# [Requirement]
The entries below must be retyped exactly. Pictures are to be omitted.

****

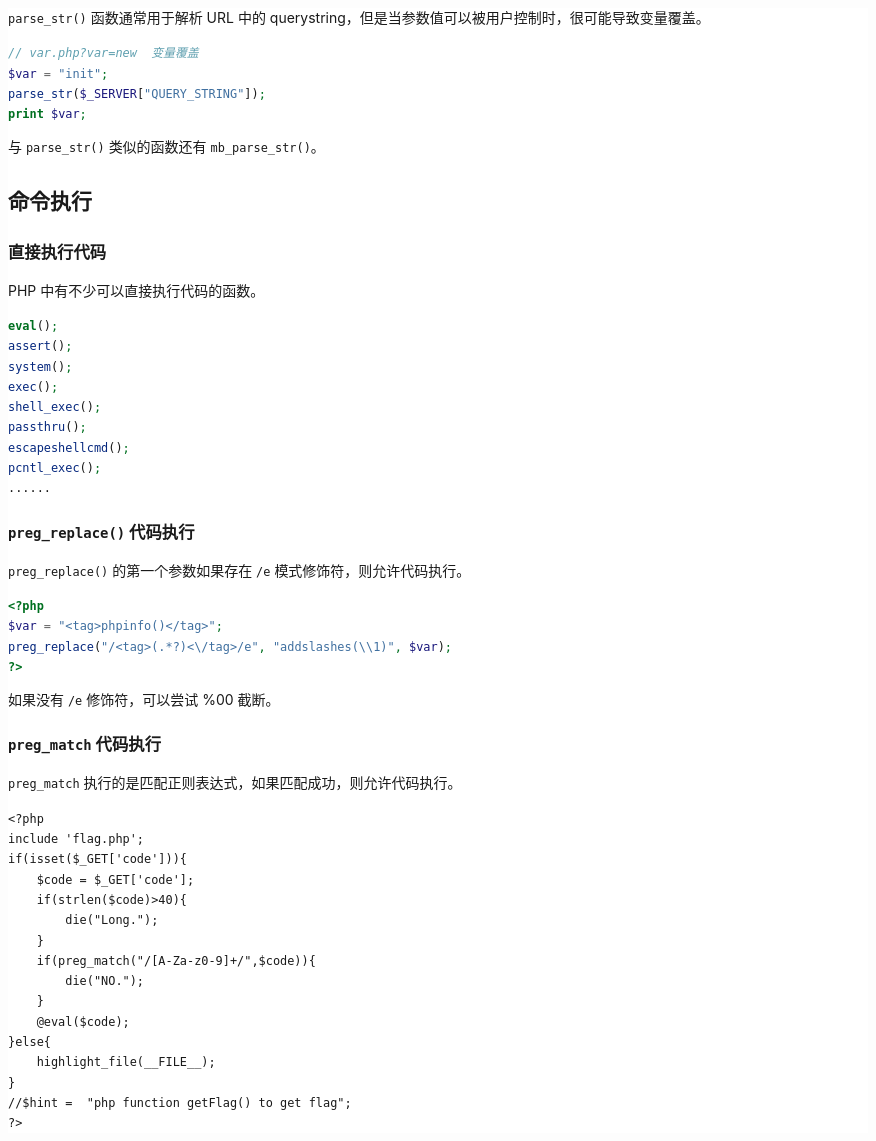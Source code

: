 `parse_str()` 函数通常用于解析 URL 中的 querystring，但是当参数值可以被用户控制时，很可能导致变量覆盖。

```php
// var.php?var=new  变量覆盖
$var = "init";
parse_str($_SERVER["QUERY_STRING"]);
print $var;
```

与 `parse_str()` 类似的函数还有 `mb_parse_str()`。

## 命令执行

### 直接执行代码

PHP 中有不少可以直接执行代码的函数。

```php
eval();
assert();
system();
exec();
shell_exec();
passthru();
escapeshellcmd();
pcntl_exec();
......
```

### `preg_replace()` 代码执行

`preg_replace()` 的第一个参数如果存在 `/e` 模式修饰符，则允许代码执行。

```php
<?php
$var = "<tag>phpinfo()</tag>";
preg_replace("/<tag>(.*?)<\/tag>/e", "addslashes(\\1)", $var);
?>
```

如果没有 `/e` 修饰符，可以尝试 %00 截断。

### `preg_match` 代码执行

`preg_match` 执行的是匹配正则表达式，如果匹配成功，则允许代码执行。

```
<?php
include 'flag.php';
if(isset($_GET['code'])){
    $code = $_GET['code'];
    if(strlen($code)>40){
        die("Long.");
    }
    if(preg_match("/[A-Za-z0-9]+/",$code)){
        die("NO.");
    }
    @eval($code);
}else{
    highlight_file(__FILE__);
}
//$hint =  "php function getFlag() to get flag";
?>
```
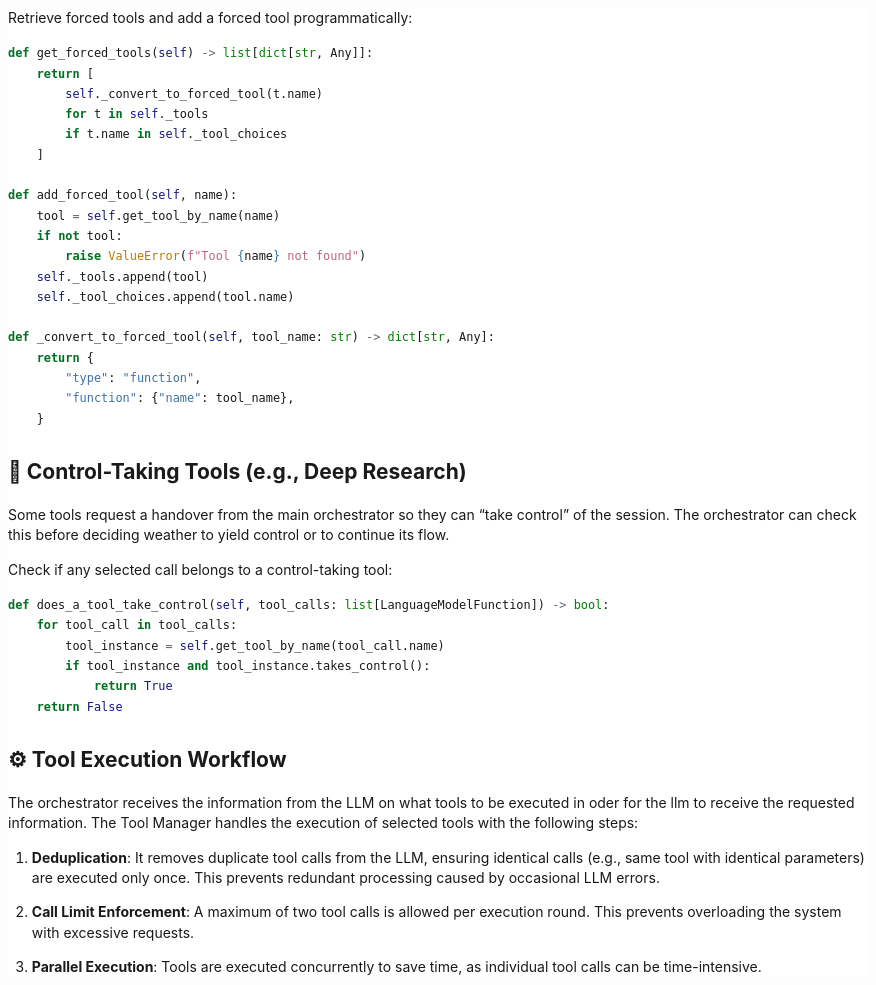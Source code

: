 Retrieve forced tools and add a forced tool programmatically:
```python
def get_forced_tools(self) -> list[dict[str, Any]]:
    return [
        self._convert_to_forced_tool(t.name)
        for t in self._tools
        if t.name in self._tool_choices
    ]

def add_forced_tool(self, name):
    tool = self.get_tool_by_name(name)
    if not tool:
        raise ValueError(f"Tool {name} not found")
    self._tools.append(tool)
    self._tool_choices.append(tool.name)

def _convert_to_forced_tool(self, tool_name: str) -> dict[str, Any]:
    return {
        "type": "function",
        "function": {"name": tool_name},
    }
```


## 🧠 Control-Taking Tools (e.g., Deep Research)

Some tools request a handover from the main orchestrator so they can “take control” of the session. The orchestrator can check this before deciding weather to yield control or to continue its flow.

Check if any selected call belongs to a control-taking tool:
```python
def does_a_tool_take_control(self, tool_calls: list[LanguageModelFunction]) -> bool:
    for tool_call in tool_calls:
        tool_instance = self.get_tool_by_name(tool_call.name)
        if tool_instance and tool_instance.takes_control():
            return True
    return False
```


## ⚙️ Tool Execution Workflow

The orchestrator receives the information from the LLM on what tools to be executed in oder for the llm to receive the requested information.
The Tool Manager handles the execution of selected tools with the following steps:

1. **Deduplication**: It removes duplicate tool calls from the LLM, ensuring identical calls (e.g., same tool with identical parameters) are executed only once. This prevents redundant processing caused by occasional LLM errors.

2. **Call Limit Enforcement**: A maximum of two tool calls is allowed per execution round. This prevents overloading the system with excessive requests.

3. **Parallel Execution**: Tools are executed concurrently to save time, as individual tool calls can be time-intensive.
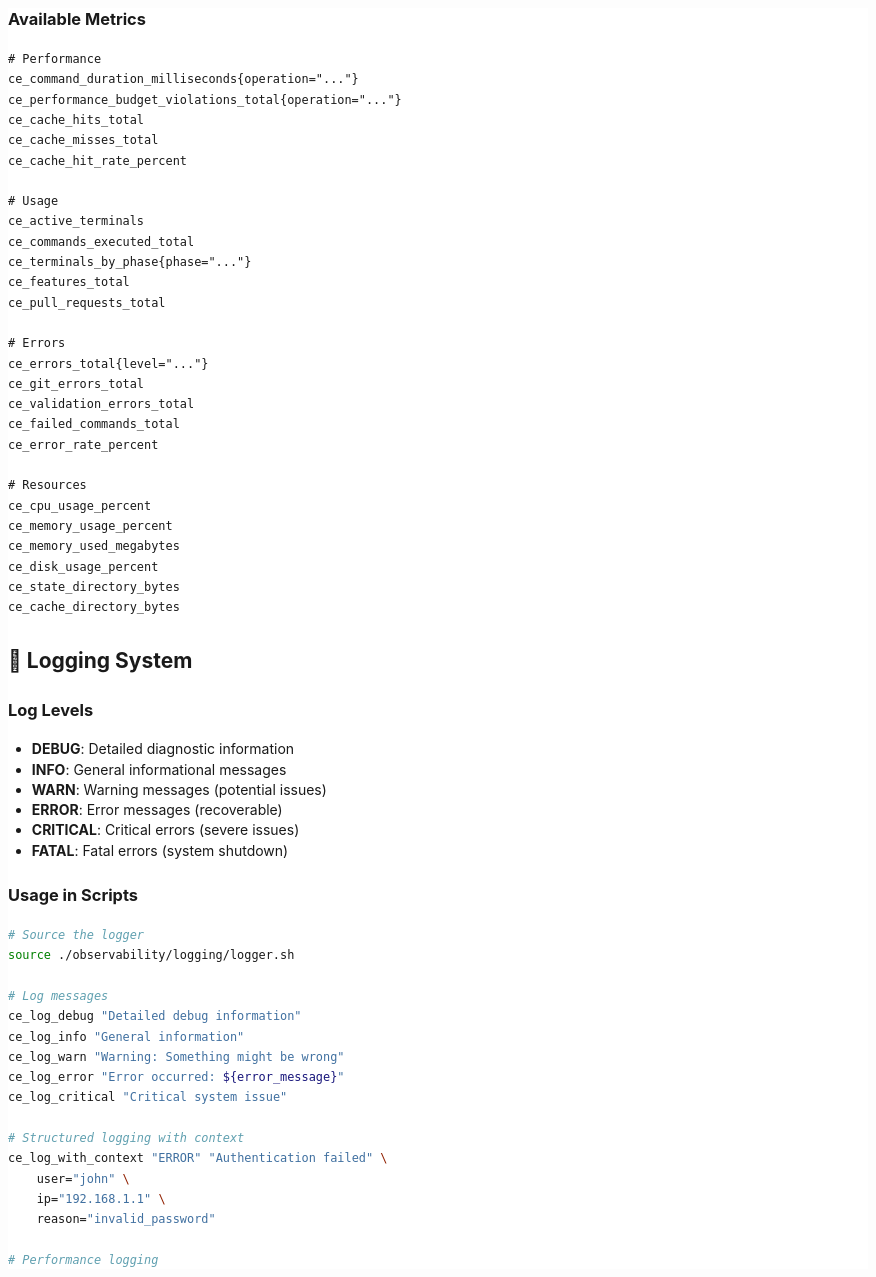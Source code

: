 ### Available Metrics

```
# Performance
ce_command_duration_milliseconds{operation="..."}
ce_performance_budget_violations_total{operation="..."}
ce_cache_hits_total
ce_cache_misses_total
ce_cache_hit_rate_percent

# Usage
ce_active_terminals
ce_commands_executed_total
ce_terminals_by_phase{phase="..."}
ce_features_total
ce_pull_requests_total

# Errors
ce_errors_total{level="..."}
ce_git_errors_total
ce_validation_errors_total
ce_failed_commands_total
ce_error_rate_percent

# Resources
ce_cpu_usage_percent
ce_memory_usage_percent
ce_memory_used_megabytes
ce_disk_usage_percent
ce_state_directory_bytes
ce_cache_directory_bytes
```

## 📝 Logging System

### Log Levels

- **DEBUG**: Detailed diagnostic information
- **INFO**: General informational messages
- **WARN**: Warning messages (potential issues)
- **ERROR**: Error messages (recoverable)
- **CRITICAL**: Critical errors (severe issues)
- **FATAL**: Fatal errors (system shutdown)

### Usage in Scripts

```bash
# Source the logger
source ./observability/logging/logger.sh

# Log messages
ce_log_debug "Detailed debug information"
ce_log_info "General information"
ce_log_warn "Warning: Something might be wrong"
ce_log_error "Error occurred: ${error_message}"
ce_log_critical "Critical system issue"

# Structured logging with context
ce_log_with_context "ERROR" "Authentication failed" \
    user="john" \
    ip="192.168.1.1" \
    reason="invalid_password"

# Performance logging
```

****

# [Output of the exercise]
Source code

: `parse_str()` 函数通常用于解析 URL 中的 querystring，但是当参数值可以被用户控制时，很可能导致变量覆盖。

```php
// var.php?var=new  变量覆盖
$var = "init";
parse_str($_SERVER["QUERY_STRING"]);
print $var;
```

与 `parse_str()` 类似的函数还有 `mb_parse_str()`。

## 命令执行

### 直接执行代码

PHP 中有不少可以直接执行代码的函数。

```php
eval();
assert();
system();
exec();
shell_exec();
passthru();
escapeshellcmd();
pcntl_exec();
......
```

### `preg_replace()` 代码执行

`preg_replace()` 的第一个参数如果存在 `/e` 模式修饰符，则允许代码执行。

```php
<?php
$var = "<tag>phpinfo()</tag>";
preg_replace("/<tag>(.*?)<\/tag>/e", "addslashes(\\1)", $var);
?>
```

如果没有 `/e` 修饰符，可以尝试 %00 截断。

### `preg_match` 代码执行

`preg_match` 执行的是匹配正则表达式，如果匹配成功，则允许代码执行。

```
<?php
include 'flag.php';
if(isset($_GET['code'])){
    $code = $_GET['code'];
    if(strlen($code)>40){
        die("Long.");
    }
    if(preg_match("/[A-Za-z0-9]+/",$code)){
        die("NO.");
    }
    @eval($code);
}else{
    highlight_file(__FILE__);
}
//$hint =  "php function getFlag() to get flag";
?>
```
Source code

: Retrieve forced tools and add a forced tool programmatically:
```python
def get_forced_tools(self) -> list[dict[str, Any]]:
    return [
        self._convert_to_forced_tool(t.name)
        for t in self._tools
        if t.name in self._tool_choices
    ]

def add_forced_tool(self, name):
    tool = self.get_tool_by_name(name)
    if not tool:
        raise ValueError(f"Tool {name} not found")
    self._tools.append(tool)
    self._tool_choices.append(tool.name)

def _convert_to_forced_tool(self, tool_name: str) -> dict[str, Any]:
    return {
        "type": "function",
        "function": {"name": tool_name},
    }
```


## 🧠 Control-Taking Tools (e.g., Deep Research)

Some tools request a handover from the main orchestrator so they can “take control” of the session. The orchestrator can check this before deciding weather to yield control or to continue its flow.

Check if any selected call belongs to a control-taking tool:
```python
def does_a_tool_take_control(self, tool_calls: list[LanguageModelFunction]) -> bool:
    for tool_call in tool_calls:
        tool_instance = self.get_tool_by_name(tool_call.name)
        if tool_instance and tool_instance.takes_control():
            return True
    return False
```


## ⚙️ Tool Execution Workflow

The orchestrator receives the information from the LLM on what tools to be executed in oder for the llm to receive the requested information.
The Tool Manager handles the execution of selected tools with the following steps:

1. **Deduplication**: It removes duplicate tool calls from the LLM, ensuring identical calls (e.g., same tool with identical parameters) are executed only once. This prevents redundant processing caused by occasional LLM errors.

2. **Call Limit Enforcement**: A maximum of two tool calls is allowed per execution round. This prevents overloading the system with excessive requests.

3. **Parallel Execution**: Tools are executed concurrently to save time, as individual tool calls can be time-intensive.
Source code

: ### Available Metrics

```
# Performance
ce_command_duration_milliseconds{operation="..."}
ce_performance_budget_violations_total{operation="..."}
ce_cache_hits_total
ce_cache_misses_total
ce_cache_hit_rate_percent

# Usage
ce_active_terminals
ce_commands_executed_total
ce_terminals_by_phase{phase="..."}
ce_features_total
ce_pull_requests_total

# Errors
ce_errors_total{level="..."}
ce_git_errors_total
ce_validation_errors_total
ce_failed_commands_total
ce_error_rate_percent

# Resources
ce_cpu_usage_percent
ce_memory_usage_percent
ce_memory_used_megabytes
ce_disk_usage_percent
ce_state_directory_bytes
ce_cache_directory_bytes
```

## 📝 Logging System

### Log Levels

- **DEBUG**: Detailed diagnostic information
- **INFO**: General informational messages
- **WARN**: Warning messages (potential issues)
- **ERROR**: Error messages (recoverable)
- **CRITICAL**: Critical errors (severe issues)
- **FATAL**: Fatal errors (system shutdown)

### Usage in Scripts

```bash
# Source the logger
source ./observability/logging/logger.sh

# Log messages
ce_log_debug "Detailed debug information"
ce_log_info "General information"
ce_log_warn "Warning: Something might be wrong"
ce_log_error "Error occurred: ${error_message}"
ce_log_critical "Critical system issue"

# Structured logging with context
ce_log_with_context "ERROR" "Authentication failed" \
    user="john" \
    ip="192.168.1.1" \
    reason="invalid_password"

# Performance logging
```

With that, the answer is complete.